→ Task instructions:
A faithful copy is needed of the lines below from the one with "Macros used are" up to and including the one with "- The program"; set it down with no pictures and no other lines.

********************

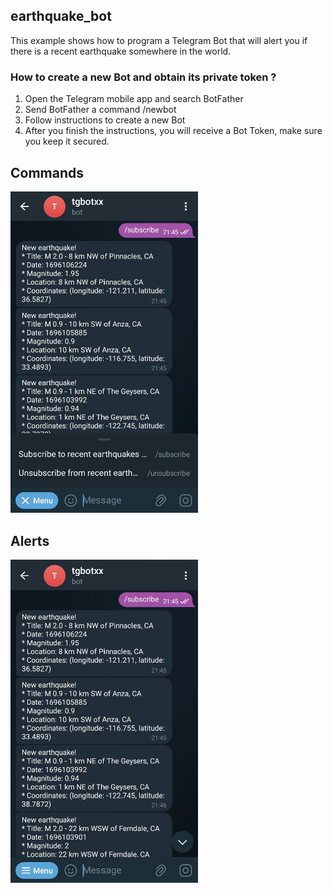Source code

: ## earthquake_bot
This example shows how to program a Telegram Bot that will alert you if there is a recent earthquake somewhere in the world.

### How to create a new Bot and obtain its private token ?
1. Open the Telegram mobile app and search BotFather
2. Send BotFather a command /newbot
3. Follow instructions to create a new Bot
4. After you finish the instructions, you will receive a Bot Token, make sure you keep it secured. 

## Commands
<img src="img/commands.jpg" alt="Commands" width="300"/>

## Alerts
<img src="img/alerts.jpg" alt="Alerts" width="300"/>
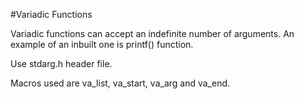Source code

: #Variadic Functions

Variadic functions can accept an indefinite number of arguments. An example of an inbuilt one
is printf() function.

Use stdarg.h header file.

Macros used are va_list, va_start, va_arg and va_end.
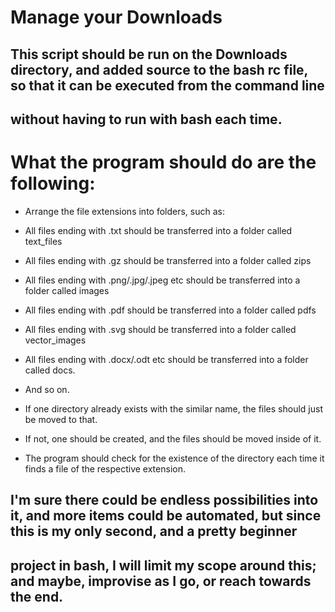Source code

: # Manage your Downloads

## This script should be run on the Downloads directory, and added source to the bash rc file, so that it can be executed from the command line
## without having to run with bash each time.

# What the program should do are the following:
- Arrange the file extensions into folders, such as:
- All files ending with .txt should be transferred into a folder called text_files
- All files ending with .gz should be transferred into a folder called zips
- All files ending with .png/.jpg/.jpeg etc should be transferred into a folder called images
- All files ending with .pdf should be transferred into a folder called pdfs
- All files ending with .svg should be transferred into a folder called vector_images
- All files ending with .docx/.odt etc should be transferred into a folder called docs.
- And so on.


- If one directory already exists with the similar name, the files should just be moved to that.
- If not, one should be created, and the files should be moved inside of it.
- The program should check for the existence of the directory each time it finds a file of the respective extension.

##  I'm sure there could be endless possibilities into it, and more items could be automated, but since this is my only second, and a pretty beginner 
## project in bash, I will limit my scope around this; and maybe, improvise as I go, or reach towards the end.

********************

→ Reply:
Macros used are va_list, va_start, va_arg and va_end.
Source code

: # Manage your Downloads

## This script should be run on the Downloads directory, and added source to the bash rc file, so that it can be executed from the command line
## without having to run with bash each time.

# What the program should do are the following:
- Arrange the file extensions into folders, such as:
- All files ending with .txt should be transferred into a folder called text_files
- All files ending with .gz should be transferred into a folder called zips
- All files ending with .png/.jpg/.jpeg etc should be transferred into a folder called images
- All files ending with .pdf should be transferred into a folder called pdfs
- All files ending with .svg should be transferred into a folder called vector_images
- All files ending with .docx/.odt etc should be transferred into a folder called docs.
- And so on.


- If one directory already exists with the similar name, the files should just be moved to that.
- If not, one should be created, and the files should be moved inside of it.
- The program should check for the existence of the directory each time it finds a file of the respective extension.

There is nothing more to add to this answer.